ABSTRACT
In the central chapter of Mad Love (L’Amour fou), Breton (1896–1966) narrates the uncanny encounter of the ‘Sunflower Night’ which underpins the book as a whole. His account is prefaced with the following authorial remarks:
Several times I have recounted a series of facts relating to some intimate circumstances of my life [here, a footnote refers the reader to Breton’s earlier works, Nadja and Les Vases communicants], strange enough to deserve attention. Only a precise and absolutely careful reference to the emotional state of the subject to whom such things happen can furnish any basis for their evaluation. Surrealism has always suggested that they be written like a medical report. 1
The quasi-medical discourse in which Breton writes is specified in Nadja (1928, revised for a new edition in 1963) to be modelled on the plain and objective style of the neuropsychiatric report. 2 Breton’s use of the term subject in this quotation to refer to himself is a striking instance of this.
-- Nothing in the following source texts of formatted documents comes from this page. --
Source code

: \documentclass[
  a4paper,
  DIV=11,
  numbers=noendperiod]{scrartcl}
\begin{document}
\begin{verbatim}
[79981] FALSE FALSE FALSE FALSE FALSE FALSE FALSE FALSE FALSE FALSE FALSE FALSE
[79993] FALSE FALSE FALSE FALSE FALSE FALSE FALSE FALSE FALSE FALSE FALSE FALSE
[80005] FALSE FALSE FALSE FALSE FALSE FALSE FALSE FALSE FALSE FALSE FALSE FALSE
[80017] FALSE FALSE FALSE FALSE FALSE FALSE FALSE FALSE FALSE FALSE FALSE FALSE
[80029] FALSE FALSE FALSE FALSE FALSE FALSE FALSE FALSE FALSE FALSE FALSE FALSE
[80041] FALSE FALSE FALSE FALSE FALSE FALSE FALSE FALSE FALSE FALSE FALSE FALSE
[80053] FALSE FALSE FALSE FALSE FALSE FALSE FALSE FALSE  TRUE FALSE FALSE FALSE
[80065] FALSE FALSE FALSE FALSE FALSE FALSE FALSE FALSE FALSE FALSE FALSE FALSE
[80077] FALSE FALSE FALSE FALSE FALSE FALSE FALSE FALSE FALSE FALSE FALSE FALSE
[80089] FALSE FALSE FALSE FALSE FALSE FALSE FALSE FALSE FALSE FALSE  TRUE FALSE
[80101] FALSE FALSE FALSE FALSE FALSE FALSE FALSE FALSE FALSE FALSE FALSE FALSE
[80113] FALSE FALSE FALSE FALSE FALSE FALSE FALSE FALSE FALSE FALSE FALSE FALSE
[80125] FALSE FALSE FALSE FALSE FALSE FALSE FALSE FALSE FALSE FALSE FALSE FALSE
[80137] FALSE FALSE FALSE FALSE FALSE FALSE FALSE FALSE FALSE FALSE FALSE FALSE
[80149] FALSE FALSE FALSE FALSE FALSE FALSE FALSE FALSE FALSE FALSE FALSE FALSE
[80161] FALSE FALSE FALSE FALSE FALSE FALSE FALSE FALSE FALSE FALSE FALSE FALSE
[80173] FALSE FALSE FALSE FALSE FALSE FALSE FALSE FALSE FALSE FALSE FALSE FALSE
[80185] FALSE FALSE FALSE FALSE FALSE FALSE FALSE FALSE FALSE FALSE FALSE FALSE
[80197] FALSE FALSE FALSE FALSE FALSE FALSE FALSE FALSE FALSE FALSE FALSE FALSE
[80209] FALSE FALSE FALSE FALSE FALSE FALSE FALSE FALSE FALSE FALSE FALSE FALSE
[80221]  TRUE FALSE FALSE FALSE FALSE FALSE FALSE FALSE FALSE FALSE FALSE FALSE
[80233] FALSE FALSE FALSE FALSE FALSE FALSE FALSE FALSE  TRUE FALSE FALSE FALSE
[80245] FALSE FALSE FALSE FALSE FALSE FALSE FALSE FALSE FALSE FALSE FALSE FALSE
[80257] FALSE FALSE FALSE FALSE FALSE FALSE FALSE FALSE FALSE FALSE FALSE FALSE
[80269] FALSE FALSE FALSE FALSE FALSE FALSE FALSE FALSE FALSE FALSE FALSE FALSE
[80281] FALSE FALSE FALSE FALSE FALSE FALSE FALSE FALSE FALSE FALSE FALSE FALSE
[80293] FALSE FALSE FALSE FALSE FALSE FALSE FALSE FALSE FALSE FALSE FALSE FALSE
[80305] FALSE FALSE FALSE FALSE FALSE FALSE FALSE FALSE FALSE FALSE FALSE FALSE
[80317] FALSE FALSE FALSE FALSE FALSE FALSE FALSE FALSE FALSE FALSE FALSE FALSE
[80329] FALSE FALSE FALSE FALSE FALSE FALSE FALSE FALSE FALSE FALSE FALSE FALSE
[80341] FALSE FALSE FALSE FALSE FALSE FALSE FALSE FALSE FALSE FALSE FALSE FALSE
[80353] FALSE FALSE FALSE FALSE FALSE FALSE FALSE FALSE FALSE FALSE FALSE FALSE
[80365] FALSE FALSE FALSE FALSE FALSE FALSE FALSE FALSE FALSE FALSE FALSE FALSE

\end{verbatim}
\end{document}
I have adopted it as the title of this chapter not only because it testifies to Breton’s medical background and war-time experiences in psychiatry and neurology, but also because it shadows the practice of another quasi-medical discourse on the mind, psychoanalysis. Breton and Surrealism find their place in this investigation first and foremost from the importance of the movement in the literary representation of dreams, madness, and the irrational, and for their unstinting efforts to access and express the unconscious mind. They also earn our attention for being the first point of contact between French literary culture and Freudian psychoanalysis, and for being the most sustained fellow-travellers of psychoanalytic theory in a century which has seen no shortage of Freudian fictions. With Breton we have the opening chapter in the story of a mutual infatuation between psychoanalysis and French literary culture which will last for the whole of the twentieth century, and recur throughout the remainder of this book. Breton’s long engagement with the psychoanalytic model of the mind is fundamental to his work, yet, as we shall see, he is no slavish disciple of Freudian theory, as his prickly relationship with Freud himself demonstrates. Breton’s interest in the occult, his belief in prophetic dreams and malignant auras, orient his representation of the mind in a distinctly different direction from Freud’s sober materialism, and create some unlikely parallels between the determinedly impious Surrealist and the religious novelists of the previous chapter.